Very disappointed and considering dropping my Comcast service again.


----------



## Rdian06 (Apr 12, 2008)

bhyman said:


> Does anyone know if something has changed with either the Tivo software or Comcast cable? I used to be able to transfer most programs between my series 2 DVR's and to Tivo Desktop, but something has changed now and it seems like all of my digital channels are copyright protected.
> 
> Very disappointed and considering dropping my Comcast service again.


That would be Comcast in your area's fault.


----------



## kneedles (Dec 16, 2010)

Straight from Comcast's lips. Comcast, and not the channels, are copyright protecting through the MCards, prohibiting the functions of Tivo in transferring between tivos and to desktop. The only solution at this point in time is to maintain one of your Series 2 tivos, and record from that machine anything you want to transfer to your desktop or burn to dvd. 

Tivo users need to start writing their congressmen and to the stations complaining about Comcast's actions. I don't think they apply the same copyright restrictions on the DVRs they want you to spend $16 a month renting from them.


----------



## Stormspace (Apr 13, 2004)

bhyman said:


> Does anyone know if something has changed with either the Tivo software or Comcast cable? I used to be able to transfer most programs between my series 2 DVR's and to Tivo Desktop, but something has changed now and it seems like all of my digital channels are copyright protected.
> 
> Very disappointed and considering dropping my Comcast service again.


I complained about this very vocally months ago and it fell on deaf ears. Mostly it was comcast customers telling me they didn't have any problems. I hate it for you, really, but there isn't much you can do other than complain and cancel service if they don't do anything. Where are you exactly? I'm maintaining a list of areas doing the copy protection..see my sig.


----------



## kneedles (Dec 16, 2010)

I live in College Park, Md.


----------



## Stormspace (Apr 13, 2004)

kneedles said:


> I live in College Park, Md.


Digital Channels? Premiums? Everything but Locals?


----------



## MikeD340 (Dec 3, 2006)

Time Warner Cable in Milwaukee, WI here:

Just got my Tivo Premiere hooked up and nothing can transfer from tivo to laptop. EVERYTHING is copyprotected.
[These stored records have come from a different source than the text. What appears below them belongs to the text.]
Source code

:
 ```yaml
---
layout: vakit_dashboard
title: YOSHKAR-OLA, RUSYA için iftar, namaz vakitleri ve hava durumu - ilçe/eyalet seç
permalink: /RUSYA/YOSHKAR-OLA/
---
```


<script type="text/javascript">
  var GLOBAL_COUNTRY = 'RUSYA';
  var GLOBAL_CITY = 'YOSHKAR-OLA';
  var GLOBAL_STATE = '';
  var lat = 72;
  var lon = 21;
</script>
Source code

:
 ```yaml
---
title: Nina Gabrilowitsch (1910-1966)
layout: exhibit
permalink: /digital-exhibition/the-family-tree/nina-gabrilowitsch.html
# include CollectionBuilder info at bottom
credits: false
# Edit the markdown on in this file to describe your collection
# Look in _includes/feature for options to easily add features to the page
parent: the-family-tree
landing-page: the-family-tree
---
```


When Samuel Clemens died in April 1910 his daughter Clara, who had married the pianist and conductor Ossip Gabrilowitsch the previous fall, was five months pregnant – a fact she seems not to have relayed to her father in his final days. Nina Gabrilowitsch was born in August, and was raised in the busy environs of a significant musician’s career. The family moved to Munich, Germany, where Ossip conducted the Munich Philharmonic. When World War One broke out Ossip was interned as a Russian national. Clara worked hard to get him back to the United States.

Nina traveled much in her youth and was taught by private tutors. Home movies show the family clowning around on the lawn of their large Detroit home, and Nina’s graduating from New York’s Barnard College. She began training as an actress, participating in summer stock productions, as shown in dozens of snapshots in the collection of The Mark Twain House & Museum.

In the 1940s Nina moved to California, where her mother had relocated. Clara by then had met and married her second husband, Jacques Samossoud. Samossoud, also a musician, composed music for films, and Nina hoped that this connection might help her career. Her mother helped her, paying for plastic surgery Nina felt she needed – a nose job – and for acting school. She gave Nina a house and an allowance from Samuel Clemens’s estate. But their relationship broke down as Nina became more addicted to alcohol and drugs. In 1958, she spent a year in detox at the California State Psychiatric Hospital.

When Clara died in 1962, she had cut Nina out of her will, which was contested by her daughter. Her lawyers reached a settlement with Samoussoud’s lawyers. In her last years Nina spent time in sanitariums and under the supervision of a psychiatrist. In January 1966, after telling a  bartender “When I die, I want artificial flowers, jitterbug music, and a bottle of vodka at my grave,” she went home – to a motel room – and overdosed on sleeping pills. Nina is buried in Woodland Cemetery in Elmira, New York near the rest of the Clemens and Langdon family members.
Is there anyway that I can transfer these shows from my tivo to my laptop so that I can watch my favorite shows while on break at work?


----------



## dlfl (Jul 6, 2006)

MikeD340 said:


> Time Warner Cable in Milwaukee, WI here:
> 
> Just got my Tivo Premiere hooked up and nothing can transfer from tivo to laptop. EVERYTHING is copyprotected.
> 
> Is there anyway that I can transfer these shows from my tivo to my laptop so that I can watch my favorite shows while on break at work?


You should find that local channels are not copy protected but all others probably are. This is (almost?) universal for Time Warner, bless their hearts, and there are other systems that do it too.

The same limitation applies to MRV, BTW.

The only way around it is hacking your TiVo, which involves surface mount soldering and software mods that are pretty daunting for most folks, and of course void your warranty. Details of this, or the address of the forum where it is discussed, cannot be posted on this forum.

We really need a sticky thread on this, as it keeps coming up almost every day on the forum, and keeps getting answered over and over.


----------



## Stormspace (Apr 13, 2004)

MikeD340 said:


> Time Warner Cable in Milwaukee, WI here:
> 
> Just got my Tivo Premiere hooked up and nothing can transfer from tivo to laptop. EVERYTHING is copyprotected.
> 
> Is there anyway that I can transfer these shows from my tivo to my laptop so that I can watch my favorite shows while on break at work?


Just added yours to the Copy Protection thread in my sig.


----------



## Stormspace (Apr 13, 2004)

kneedles said:


> I live in College Park, Md.


Have you confirmed that it's actually Started? Which Channels?


----------



## javabird (Oct 13, 2006)

Comcast in Seattle area - the only shows I have come across so far that are copy protected are web downloads or Amazon VOD downloads. I don't subscribe to any premium channels.


----------



## GKevinK (Mar 10, 2003)

In my area (Anne Arundel Co, MD), starting sometime right around the first of this year, Comcast began applying CCI 0x03 protection to some channels that they decided to classify as Pay Per View (even if bought via a monthly subscription). This essentially disables EVERYTHING except live buffer. Programs are automatically erased after 90 minutes, no matter what settings you have applied.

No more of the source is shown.